Tuesday, September 7, 2010

Journal 1 (NETS - T 5) Taking Laptops Schoolwide: A Professional Learning Community Approach - Learning and Leading with Technology, Vol. 38 No. 1

Green, T., Donovan, L., & Bass, K. (2010). Learning and leading with technology. Taking Laptops Schoolwide: A Professional Learning Community Approach, 38(1), Retrieved from http://www.learningandleading-digital.com/learning_leading/201008#pg1

The International Society for Technology in Education examined the practice and habit of elementary and middle school level students employing laptops.  While the ISTE research team covered the array of student grade levels K-8, they came upon a discrepancy that struck them hard.  The research team became aware of a disparity and decided to dig further.  The striking difference that took most of their attention was why some schools incorporated technology much easier than others in the same district.  The ISTE team was impressed by the smooth continuity some schools had uniting their students to their laptops and were dumbfounded by the realization of failure that plagued the other schools.  As the ISTE research team explained a successful school was the result of an omnipresence of technology, a practical approach indicating main features to computers and technology performance - the curriculum imbued with technology - and the cooperation of educators.  The ubiquity of technology plays a giant role in the student's capability of adapting to technology.  The ISTE research team gave little credit to this god like trait of technology required for success within the schools and gave little to no information about the unfavorable or failing schools.  What they did credit was "the district adopted Richard DuFour's Professional Learning Community (PLC) approach to planning: a focus on learning rather than teaching,.." (Green, Donovan, & Bass, 2010)  The research team could not stress enough the success of the PLC Approach.  The research team gave many examples of teacher collaboration and student success resulting because of the PLC approach.  The PLC Approach developed a congregation of educators and gave rise to an environment where ideas were to be unfolded and synthesized upon by colleagues.
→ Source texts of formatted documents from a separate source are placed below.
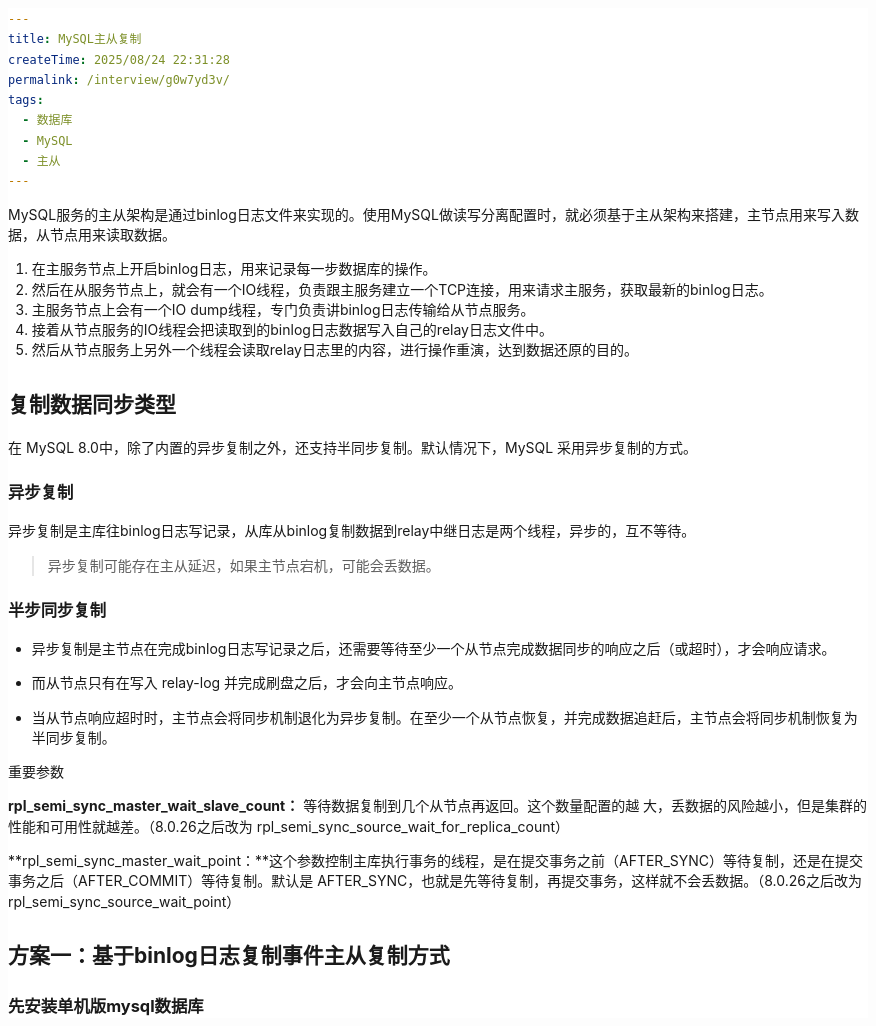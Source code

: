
 ```yaml
---
title: MySQL主从复制
createTime: 2025/08/24 22:31:28
permalink: /interview/g0w7yd3v/
tags:
  - 数据库
  - MySQL
  - 主从
---
```



MySQL服务的主从架构是通过binlog日志文件来实现的。使用MySQL做读写分离配置时，就必须基于主从架构来搭建，主节点用来写入数据，从节点用来读取数据。

1. 在主服务节点上开启binlog日志，用来记录每一步数据库的操作。
2. 然后在从服务节点上，就会有一个IO线程，负责跟主服务建立一个TCP连接，用来请求主服务，获取最新的binlog日志。
3. 主服务节点上会有一个IO dump线程，专门负责讲binlog日志传输给从节点服务。
4. 接着从节点服务的IO线程会把读取到的binlog日志数据写入自己的relay日志文件中。
5. 然后从节点服务上另外一个线程会读取relay日志里的内容，进行操作重演，达到数据还原的目的。





## 复制数据同步类型

在 MySQL 8.0中，除了内置的异步复制之外，还支持半同步复制。默认情况下，MySQL 采用异步复制的方式。

### 异步复制

异步复制是主库往binlog日志写记录，从库从binlog复制数据到relay中继日志是两个线程，异步的，互不等待。

>异步复制可能存在主从延迟，如果主节点宕机，可能会丢数据。



### 半步同步复制

- 异步复制是主节点在完成binlog日志写记录之后，还需要等待至少一个从节点完成数据同步的响应之后（或超时），才会响应请求。

- 而从节点只有在写入 relay-log 并完成刷盘之后，才会向主节点响应。
- 当从节点响应超时时，主节点会将同步机制退化为异步复制。在至少一个从节点恢复，并完成数据追赶后，主节点会将同步机制恢复为半同步复制。

重要参数

**rpl_semi_sync_master_wait_slave_count：** 等待数据复制到几个从节点再返回。这个数量配置的越
大，丢数据的风险越小，但是集群的性能和可用性就越差。（8.0.26之后改为
rpl_semi_sync_source_wait_for_replica_count）

**rpl_semi_sync_master_wait_point：**这个参数控制主库执行事务的线程，是在提交事务之前（AFTER_SYNC）等待复制，还是在提交事务之后（AFTER_COMMIT）等待复制。默认是 AFTER_SYNC，也就是先等待复制，再提交事务，这样就不会丢数据。（8.0.26之后改为rpl_semi_sync_source_wait_point）



## 方案一：基于binlog日志复制事件主从复制方式

### 先安装单机版mysql数据库
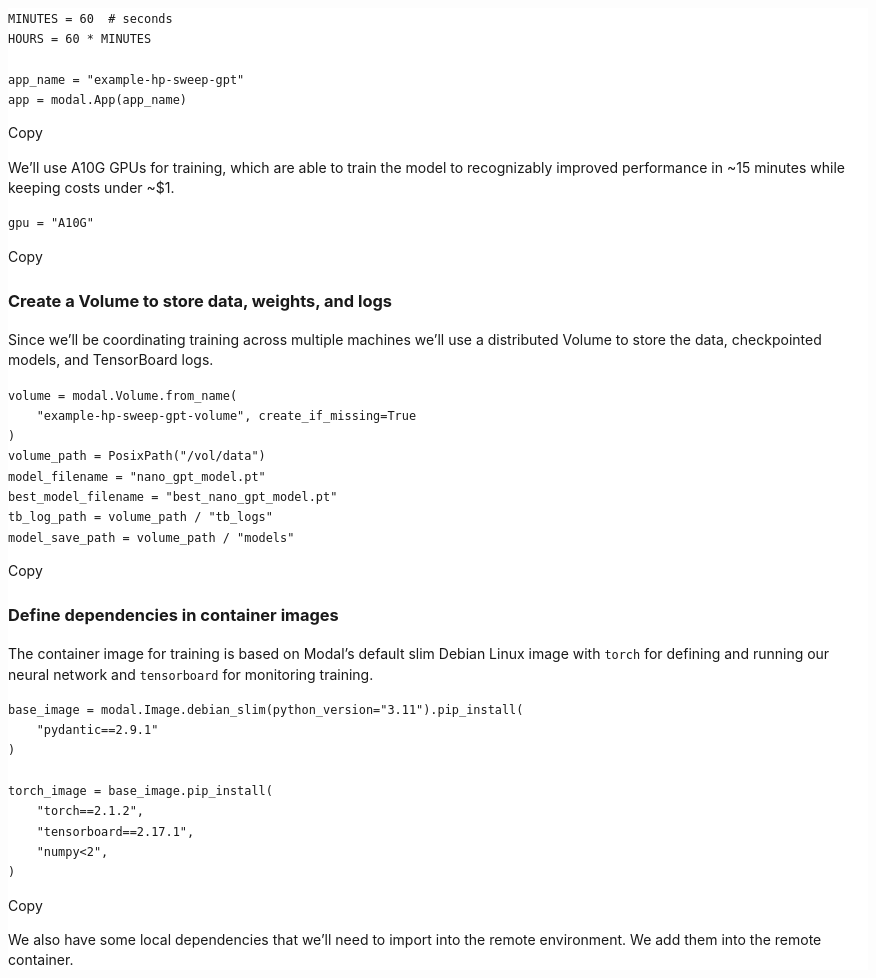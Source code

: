     MINUTES = 60  # seconds
    HOURS = 60 * MINUTES
    
    app_name = "example-hp-sweep-gpt"
    app = modal.App(app_name)

Copy

We’ll use A10G GPUs for training, which are able to train the model to
recognizably improved performance in ~15 minutes while keeping costs under
~$1.

    
    
    gpu = "A10G"

Copy

### Create a Volume to store data, weights, and logs

Since we’ll be coordinating training across multiple machines we’ll use a
distributed Volume to store the data, checkpointed models, and TensorBoard
logs.

    
    
    volume = modal.Volume.from_name(
        "example-hp-sweep-gpt-volume", create_if_missing=True
    )
    volume_path = PosixPath("/vol/data")
    model_filename = "nano_gpt_model.pt"
    best_model_filename = "best_nano_gpt_model.pt"
    tb_log_path = volume_path / "tb_logs"
    model_save_path = volume_path / "models"

Copy

### Define dependencies in container images

The container image for training is based on Modal’s default slim Debian Linux
image with `torch` for defining and running our neural network and
`tensorboard` for monitoring training.

    
    
    base_image = modal.Image.debian_slim(python_version="3.11").pip_install(
        "pydantic==2.9.1"
    )
    
    torch_image = base_image.pip_install(
        "torch==2.1.2",
        "tensorboard==2.17.1",
        "numpy<2",
    )

Copy

We also have some local dependencies that we’ll need to import into the remote
environment. We add them into the remote container.
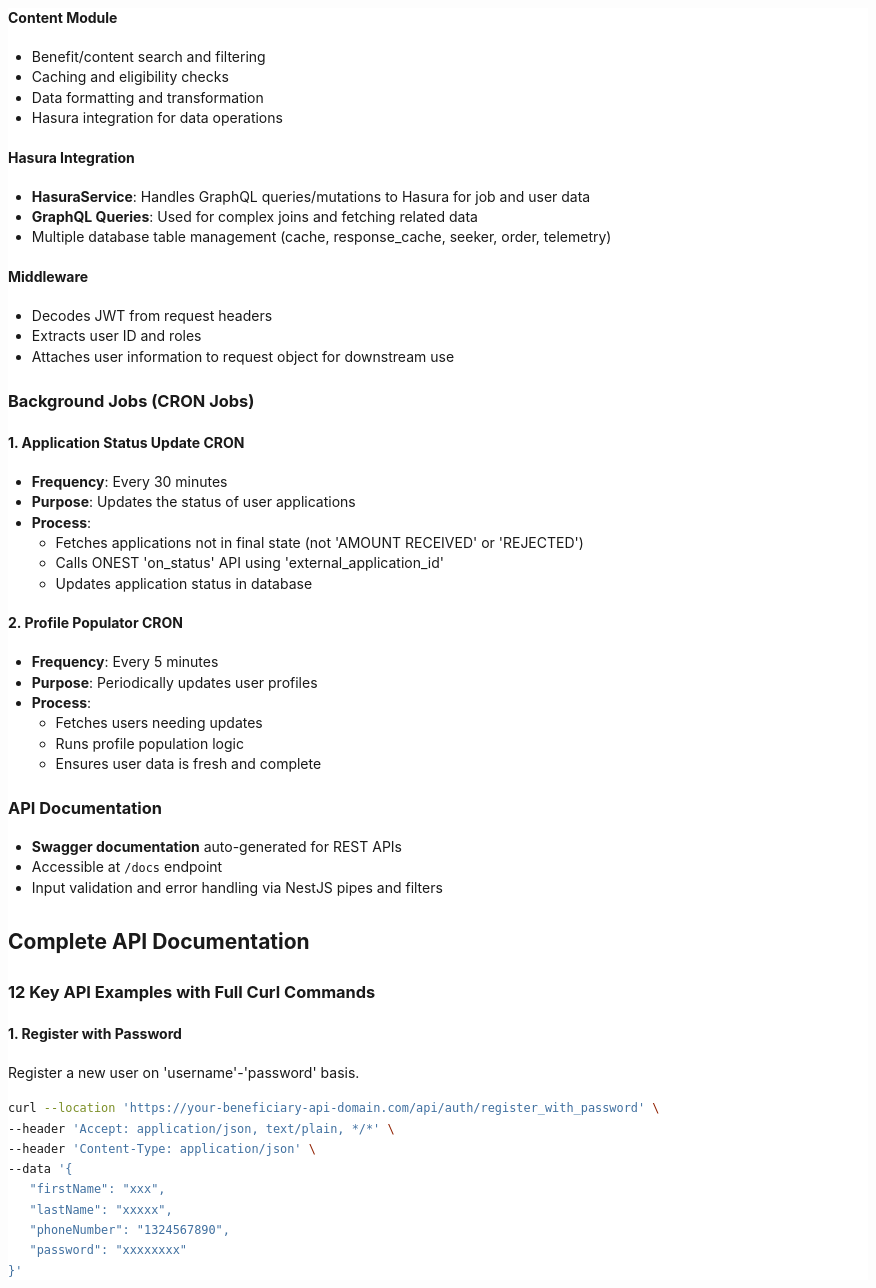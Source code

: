 #### Content Module
- Benefit/content search and filtering
- Caching and eligibility checks
- Data formatting and transformation
- Hasura integration for data operations

#### Hasura Integration
- **HasuraService**: Handles GraphQL queries/mutations to Hasura for job and user data
- **GraphQL Queries**: Used for complex joins and fetching related data
- Multiple database table management (cache, response_cache, seeker, order, telemetry)

#### Middleware
- Decodes JWT from request headers
- Extracts user ID and roles
- Attaches user information to request object for downstream use

### Background Jobs (CRON Jobs)

#### 1. Application Status Update CRON
- **Frequency**: Every 30 minutes
- **Purpose**: Updates the status of user applications
- **Process**: 
  - Fetches applications not in final state (not 'AMOUNT RECEIVED' or 'REJECTED')
  - Calls ONEST 'on_status' API using 'external_application_id'
  - Updates application status in database

#### 2. Profile Populator CRON
- **Frequency**: Every 5 minutes
- **Purpose**: Periodically updates user profiles
- **Process**:
  - Fetches users needing updates
  - Runs profile population logic
  - Ensures user data is fresh and complete

### API Documentation
- **Swagger documentation** auto-generated for REST APIs
- Accessible at `/docs` endpoint
- Input validation and error handling via NestJS pipes and filters


## Complete API Documentation

### 12 Key API Examples with Full Curl Commands

#### 1. Register with Password
Register a new user on 'username'-'password' basis.

```bash
curl --location 'https://your-beneficiary-api-domain.com/api/auth/register_with_password' \
--header 'Accept: application/json, text/plain, */*' \
--header 'Content-Type: application/json' \
--data '{
   "firstName": "xxx",
   "lastName": "xxxxx",
   "phoneNumber": "1324567890",
   "password": "xxxxxxxx"
}'
```
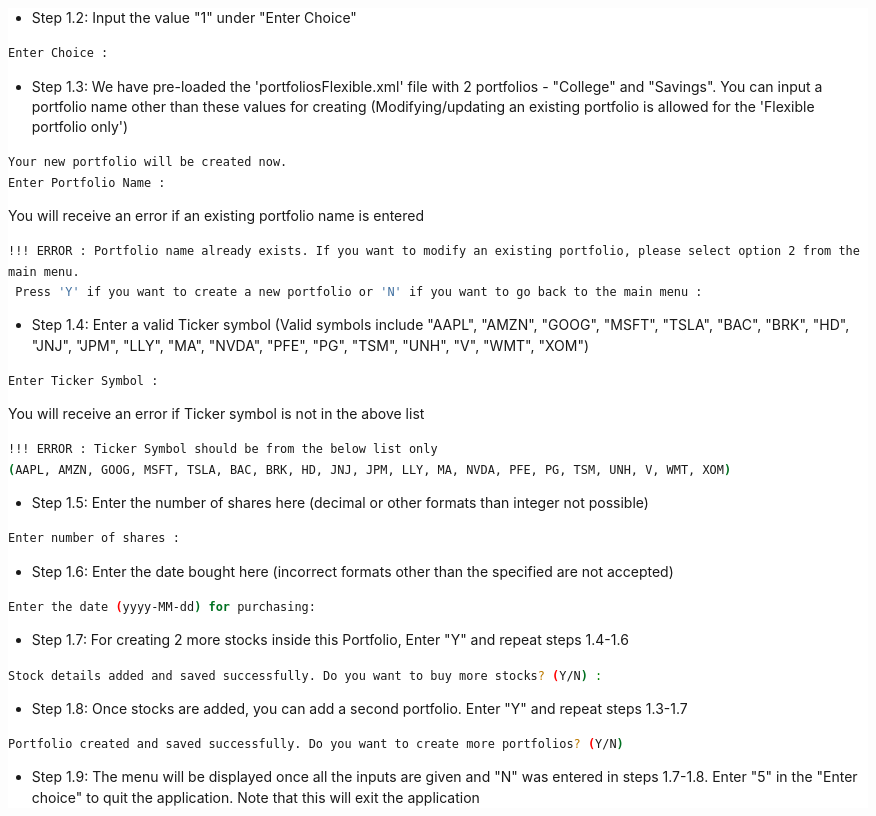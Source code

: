 - Step 1.2: Input the value "1" under "Enter Choice"

```bash 
Enter Choice :
```

- Step 1.3: We have pre-loaded the 'portfoliosFlexible.xml' file with 2 portfolios - "College" and "Savings". You can input a portfolio name other than these values for creating  (Modifying/updating an existing portfolio is allowed for the 'Flexible portfolio only')

```bash
Your new portfolio will be created now. 
Enter Portfolio Name : 
```

You will receive an error if an existing portfolio name is entered


```bash
!!! ERROR : Portfolio name already exists. If you want to modify an existing portfolio, please select option 2 from the main menu. 
 Press 'Y' if you want to create a new portfolio or 'N' if you want to go back to the main menu :
 ```

- Step 1.4: Enter a valid Ticker symbol (Valid symbols include "AAPL", "AMZN", "GOOG", "MSFT", "TSLA", "BAC", "BRK", "HD", "JNJ", "JPM",
              "LLY", "MA", "NVDA", "PFE", "PG", "TSM", "UNH", "V", "WMT", "XOM")

```bash
Enter Ticker Symbol : 
```
You will receive an error if Ticker symbol is not in the above list

```bash
!!! ERROR : Ticker Symbol should be from the below list only 
(AAPL, AMZN, GOOG, MSFT, TSLA, BAC, BRK, HD, JNJ, JPM, LLY, MA, NVDA, PFE, PG, TSM, UNH, V, WMT, XOM)
```

- Step 1.5: Enter the number of shares here (decimal or other formats than integer not possible)

```bash
Enter number of shares : 
```
- Step 1.6: Enter the date bought here (incorrect formats other than the specified are not accepted)

```bash
Enter the date (yyyy-MM-dd) for purchasing: 
```
- Step 1.7: For creating 2 more stocks inside this Portfolio, Enter "Y" and repeat steps 1.4-1.6

```bash
Stock details added and saved successfully. Do you want to buy more stocks? (Y/N) : 
```
- Step 1.8: Once stocks are added, you can add a second portfolio. Enter "Y" and repeat steps 1.3-1.7

```bash
Portfolio created and saved successfully. Do you want to create more portfolios? (Y/N) 
```
- Step 1.9: The menu will be displayed once all the inputs are given and "N" was entered in steps 1.7-1.8. Enter "5" in the "Enter choice" to quit the application. Note that this will exit the application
 Question #1.)  Is the PLC Approach everything that it is hyped up to be?

Yes, The PLC Approach is the driving force motivating the educators to assemble and better understand their established relations with their colleagues, students, and school objectives.  The students could not become proficient in technology without the educators creating a curriculum saturated in technology.  The successful schools with the technologically imbued curriculum made for technology proficient students.


Question #2.)  Would the PLC Approach have any effect in a school lacking the ubiquity of technology.

I think not, although the PLC Approach would have an effect it would have to be geared towards something already in place.  With the absence of technology in a school, the collaboration of a curriculum with technology would simply be theory; pure speculation.  Although, the cause of educators collaborating for a technologically fused curriculum could effect the students outside of the schools, inwardly the students would be lacking the tools for practical use.